** Work request **
For the listing that follows, give again exactly the lines from the one with "First, notice that" to the one with "Repeated substrings can", including both.

———

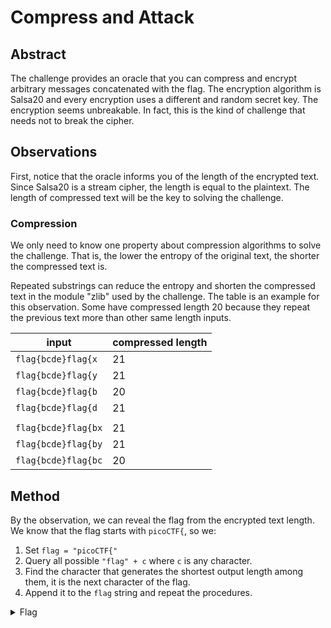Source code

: # Compress and Attack

## Abstract

The challenge provides an oracle that you can compress and encrypt arbitrary messages concatenated with the flag. The encryption algorithm is Salsa20 and every encryption uses a different and random secret key. The encryption seems unbreakable. In fact, this is the kind of challenge that needs not to break the cipher.

## Observations

First, notice that the oracle informs you of the length of the encrypted text. Since Salsa20 is a stream cipher, the length is equal to the plaintext.
The length of compressed text will be the key to solving the challenge.

### Compression

We only need to know one property about compression algorithms to solve the challenge.
That is, the lower the entropy of the original text, the shorter the compressed text is.

Repeated substrings can reduce the entropy and shorten the compressed text in the module "zlib" used by the challenge. The table is an example for this observation. Some have compressed length 20 because they repeat the previous text more than other same length inputs.

| input              | compressed length |
|--------------------|-------------------|
| `flag{bcde}flag{x` | 21                |
| `flag{bcde}flag{y` | 21                |
| `flag{bcde}flag{b` | 20                |
| `flag{bcde}flag{d` | 21                |
|                    |                   |
| `flag{bcde}flag{bx`| 21                |
| `flag{bcde}flag{by`| 21                |
| `flag{bcde}flag{bc`| 20                |

## Method 

By the observation, we can reveal the flag from the encrypted text length.
We know that the flag starts with `picoCTF{`, so we: 

1. Set `flag = "picoCTF{"`
2. Query all possible `"flag" + c` where `c` is any character. 
3. Find the character that generates the shortest output length among them, it is the next character of the flag.
4. Append it to the `flag` string and repeat the procedures.

<details>
  <summary>Flag</summary>
  
  `picoCTF{sheriff_you_solved_the_crime}`
  
</details>
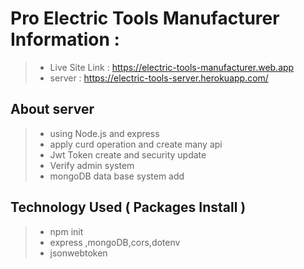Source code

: # Pro Electric Tools Manufacturer Information :

> - Live Site Link : https://electric-tools-manufacturer.web.app
> - server : https://electric-tools-server.herokuapp.com/

## About server

> - using Node.js and express
> - apply curd operation and create many api
> - Jwt Token create and security update
> - Verify admin system
> - mongoDB data base system add

## Technology Used ( Packages Install )

> - npm init
> - express ,mongoDB,cors,dotenv
> - jsonwebtoken
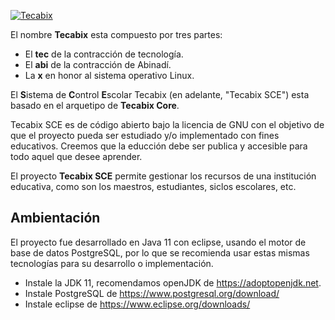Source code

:[![Tecabix](https://www.tecabix.com/wp-content/uploads/2020/12/cropped-tecabix-logo-secundario-mini.png "Tecabix")](http://www.tecabix.com "Tecabix")


El nombre **Tecabix** esta compuesto por tres partes:
- El **tec** de la contracción de tecnología.
- El **abi** de la contracción de Abinadí. 
- La **x** en honor al sistema operativo Linux.

El **S**istema de **C**ontrol **E**scolar Tecabix (en adelante, "Tecabix SCE") esta basado en el arquetipo de **Tecabix Core**.

Tecabix SCE es de código abierto bajo la licencia de GNU con el objetivo de que el proyecto pueda ser estudiado y/o implementado con fines educativos.
Creemos que la educción debe ser publica y accesible para todo aquel que desee aprender.

El proyecto **Tecabix SCE** permite gestionar los recursos de una institución educativa, como son los maestros, estudiantes, siclos escolares, etc. 

## Ambientación
El proyecto fue desarrollado en Java 11 con eclipse, usando el motor de base de datos PostgreSQL, por lo que se recomienda usar estas mismas tecnologías para su desarrollo o implementación. 

- Instale la JDK 11, recomendamos openJDK de https://adoptopenjdk.net. 
- Instale PostgreSQL de https://www.postgresql.org/download/
- Instale eclipse de https://www.eclipse.org/downloads/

———

** Response to this exercise **
First, notice that the oracle informs you of the length of the encrypted text. Since Salsa20 is a stream cipher, the length is equal to the plaintext.
The length of compressed text will be the key to solving the challenge.

### Compression

We only need to know one property about compression algorithms to solve the challenge.
That is, the lower the entropy of the original text, the shorter the compressed text is.

Repeated substrings can reduce the entropy and shorten the compressed text in the module "zlib" used by the challenge. The table is an example for this observation. Some have compressed length 20 because they repeat the previous text more than other same length inputs.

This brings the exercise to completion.